• _Problem to work on_:
Take each line of the data that contains the string "odontológicos" and copy it.

• _Study material_:
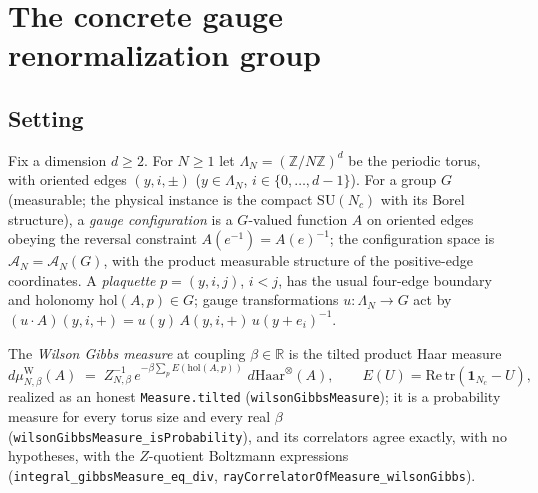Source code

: \documentclass[11pt]{article}
\theoremstyle{definition}
\newcommand{\lean}[1]{\texttt{#1}}
\newcommand{\Torus}[1]{\Lambda_{#1}}
\newcommand{\Conf}[1]{\mathcal{A}_{#1}}
\newcommand{\SU}{\mathrm{SU}}
\newcommand{\holo}{\mathrm{hol}}
\newcommand{\muW}{\mu^{\mathrm{W}}}
\begin{document}
\section{The concrete gauge renormalization group}\label{sec:rg}

\subsection{Setting}\label{sec:rg:setting}

Fix a dimension $d \ge 2$.  For $N \ge 1$ let
$\Torus{N} = (\mathbb{Z}/N\mathbb{Z})^d$ be the periodic torus, with
oriented edges $(y, i, \pm)$ ($y \in \Torus{N}$, $i \in \{0, \dots,
d-1\}$).  For a group $G$ (measurable; the physical instance is the
compact $\SU(N_c)$ with its Borel structure), a \emph{gauge
configuration} is a $G$-valued function $A$ on oriented edges obeying
the reversal constraint $A(e^{-1}) = A(e)^{-1}$; the configuration
space is $\Conf{N} = \Conf{N}(G)$, with the product measurable
structure of the positive-edge coordinates.  A \emph{plaquette}
$p = (y, i, j)$, $i < j$, has the usual four-edge boundary and
holonomy $\holo(A, p) \in G$; gauge transformations
$u : \Torus{N} \to G$ act by
$(u \cdot A)(y, i, +) = u(y)\, A(y, i, +)\, u(y + e_i)^{-1}$.

The \emph{Wilson Gibbs measure} at coupling $\beta \in \mathbb{R}$ is
the tilted product Haar measure
\begin{equation}\label{eq:wilson}
d\muW_{N,\beta}(A) \;=\;
Z_{N,\beta}^{-1}\,
e^{-\beta \sum_{p} E(\holo(A,p))}\; d\mathrm{Haar}^{\otimes}(A),
\qquad E(U) = \mathrm{Re}\,\mathrm{tr}(\mathbf{1}_{N_c} - U),
\end{equation}
realized as an honest \lean{Measure.tilted}
(\lean{wilsonGibbsMeasure}); it is a probability measure for every
torus size and every real $\beta$
(\lean{wilsonGibbsMeasure\_isProbability}), and its correlators agree
exactly, with no hypotheses, with the $Z$-quotient Boltzmann
expressions (\lean{integral\_gibbsMeasure\_eq\_div},
\lean{rayCorrelatorOfMeasure\_wilsonGibbs}).
\end{document}
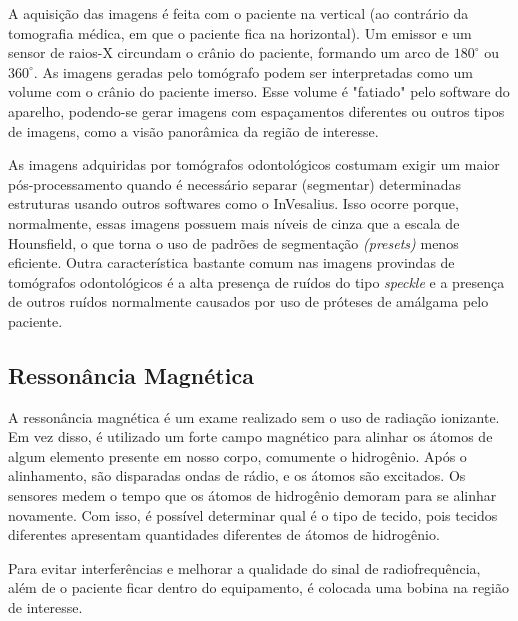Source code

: A aquisição das imagens é feita com o paciente na vertical (ao contrário da tomografia médica,
em que o paciente fica na horizontal). Um emissor e um sensor de raios-X circundam o crânio
do paciente, formando um arco de $180^\circ$ ou $360^\circ$. As imagens geradas pelo tomógrafo
podem ser interpretadas como um volume com o crânio do paciente imerso. Esse volume é "fatiado"
pelo software do aparelho, podendo-se gerar imagens com espaçamentos diferentes ou outros
tipos de imagens, como a visão panorâmica da região de interesse.

As imagens adquiridas por tomógrafos odontológicos costumam exigir um maior pós-processamento
quando é necessário separar (segmentar) determinadas estruturas usando outros softwares como
o InVesalius. Isso ocorre porque, normalmente, essas imagens possuem mais níveis de cinza que
a escala de Hounsfield, o que torna o uso de padrões de segmentação \textit{(presets)} menos
eficiente. Outra característica bastante comum nas imagens provindas de tomógrafos
odontológicos é a alta presença de ruídos do tipo \textit{speckle} e a presença de outros
ruídos normalmente causados por uso de próteses de amálgama pelo paciente.


\subsection{Ressonância Magnética}

A ressonância magnética é um exame realizado sem o uso de radiação ionizante. Em vez disso,
é utilizado um forte campo magnético para alinhar os átomos de algum elemento presente em
nosso corpo, comumente o hidrogênio. Após o alinhamento, são disparadas ondas de rádio, e os
átomos são excitados. Os sensores medem o tempo que os átomos de hidrogênio demoram para se
alinhar novamente. Com isso, é possível determinar qual é o tipo de tecido, pois tecidos
diferentes apresentam quantidades diferentes de átomos de hidrogênio.

Para evitar interferências e melhorar a qualidade do sinal de radiofrequência, além de o
paciente ficar dentro do equipamento, é colocada uma bobina na região de interesse.


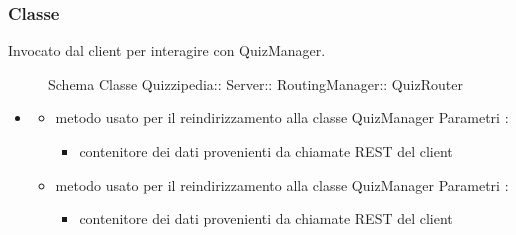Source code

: \subsubsection{Classe }
Invocato dal client per interagire con QuizManager.
\begin{figure}[H]
\centering
\noindent{}
\caption[Schema Classe QuizRouter]{Schema Classe Quizzipedia:: Server:: RoutingManager:: QuizRouter}
\end{figure}
\begin{itemize}
\item {}
\begin{itemize}
\item {}
\newline
metodo usato per il reindirizzamento alla classe QuizManager
\newline
Parametri :
\begin{itemize}
\item {}
\newline
contenitore dei dati provenienti da chiamate REST del client
\end{itemize}
\item {}
\newline
metodo usato per il reindirizzamento alla classe QuizManager
\newline
Parametri :
\begin{itemize}
\item {}
\newline
contenitore dei dati provenienti da chiamate REST del client
\end{itemize}
\end{itemize}
\end{itemize}
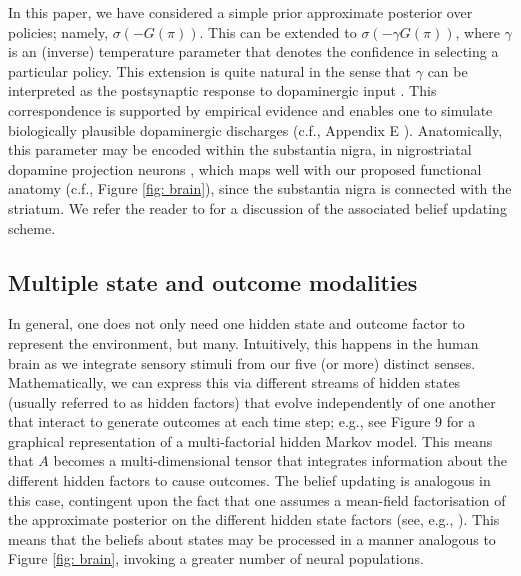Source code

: \documentclass{article}
\begin{document}
In this paper, we have considered a simple prior approximate posterior over policies; namely, $\sigma (-G(\pi))$. This can be extended to $\sigma (-\gamma G(\pi))$, where $\gamma$ is an (inverse) temperature parameter that denotes the confidence in selecting a particular policy. This extension is quite natural in the sense that $\gamma$ can be interpreted as the postsynaptic response to dopaminergic input \cite{fitzgeraldDopamineRewardLearning2015,fristonAnatomyChoiceDopamine2014}. This correspondence is supported by empirical evidence \cite{schwartenbeckDopaminergicMidbrainEncodes2015} and enables one to simulate biologically plausible dopaminergic discharges (c.f., Appendix E \cite{fristonActiveInferenceProcess2017}). Anatomically, this parameter may be encoded within the substantia nigra, in nigrostriatal dopamine projection neurons \cite{schwartenbeckDopaminergicMidbrainEncodes2015}, which maps well with our proposed functional anatomy (c.f., Figure \ref{fig: brain}), since the substantia nigra is connected with the striatum. We refer the reader to \cite{fristonActiveInferenceProcess2017} for a discussion of the associated belief updating scheme.

 
\subsection{Multiple state and outcome modalities}
\label{appendix: multiple state outcome}

In general, one does not only need one hidden state and outcome factor to represent the environment, but many. Intuitively, this happens in the human brain as we integrate sensory stimuli from our five (or more) distinct senses. Mathematically, we can express this via different streams of hidden states (usually referred to as hidden factors) that evolve independently of one another that interact to generate outcomes at each time step; e.g., see Figure 9 \cite{jordanIntroductionVariationalMethods1998} for a graphical representation of a multi-factorial hidden Markov model. This means that $A$ becomes a multi-dimensional tensor that integrates information about the different hidden factors to cause outcomes. The belief updating is analogous in this case, contingent upon the fact that one assumes a mean-field factorisation of the approximate posterior on the different hidden state factors (see, e.g., \cite{mirzaSceneConstructionVisual2016,fristonFunctionalAnatomyTime2016}). This means that the beliefs about states may be processed in a manner analogous to Figure \ref{fig: brain}, invoking a greater number of neural populations.
\end{document}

• _Result of this exercise_:
As imagens adquiridas por tomógrafos odontológicos costumam exigir um maior pós-processamento
odontológicos é a alta presença de ruídos do tipo \textit{speckle} e a presença de outros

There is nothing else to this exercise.